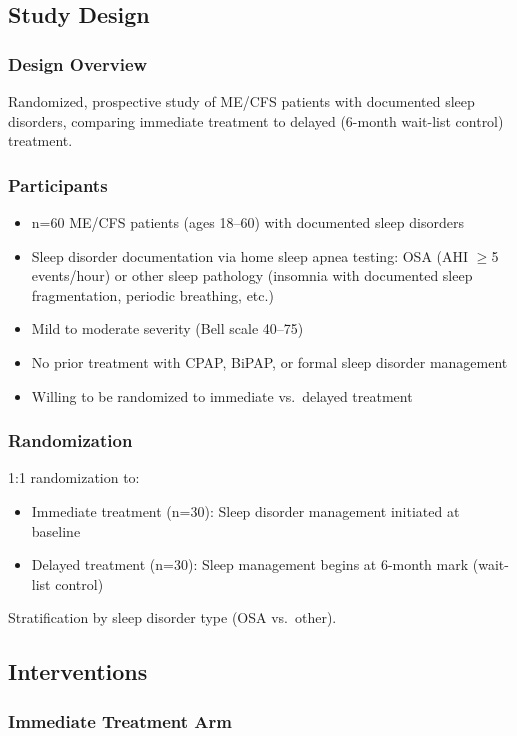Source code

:\subsection{Study Design}

\subsubsection{Design Overview}
Randomized, prospective study of ME/CFS patients with documented sleep disorders, comparing immediate treatment to delayed (6-month wait-list control) treatment.

\subsubsection{Participants}
\begin{itemize}
    \item n=60 ME/CFS patients (ages 18--60) with documented sleep disorders
    \item Sleep disorder documentation via home sleep apnea testing: OSA (AHI $\geq$5 events/hour) or other sleep pathology (insomnia with documented sleep fragmentation, periodic breathing, etc.)
    \item Mild to moderate severity (Bell scale 40--75)
    \item No prior treatment with CPAP, BiPAP, or formal sleep disorder management
    \item Willing to be randomized to immediate vs.\ delayed treatment
\end{itemize}

\subsubsection{Randomization}
1:1 randomization to:
\begin{itemize}
    \item Immediate treatment (n=30): Sleep disorder management initiated at baseline
    \item Delayed treatment (n=30): Sleep management begins at 6-month mark (wait-list control)
\end{itemize}

Stratification by sleep disorder type (OSA vs.\ other).

\subsection{Interventions}

\subsubsection{Immediate Treatment Arm}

---

> _THE TASK_
Transcribe every entry exactly, omitting pictures.

> _TASK OUTPUT_
Source code

:\subsection{Study Design}

\subsubsection{Design Overview}
Randomized, prospective study of ME/CFS patients with documented sleep disorders, comparing immediate treatment to delayed (6-month wait-list control) treatment.

\subsubsection{Participants}
\begin{itemize}
    \item n=60 ME/CFS patients (ages 18--60) with documented sleep disorders
    \item Sleep disorder documentation via home sleep apnea testing: OSA (AHI $\geq$5 events/hour) or other sleep pathology (insomnia with documented sleep fragmentation, periodic breathing, etc.)
    \item Mild to moderate severity (Bell scale 40--75)
    \item No prior treatment with CPAP, BiPAP, or formal sleep disorder management
    \item Willing to be randomized to immediate vs.\ delayed treatment
\end{itemize}

\subsubsection{Randomization}
1:1 randomization to:
\begin{itemize}
    \item Immediate treatment (n=30): Sleep disorder management initiated at baseline
    \item Delayed treatment (n=30): Sleep management begins at 6-month mark (wait-list control)
\end{itemize}

Stratification by sleep disorder type (OSA vs.\ other).

\subsection{Interventions}

\subsubsection{Immediate Treatment Arm}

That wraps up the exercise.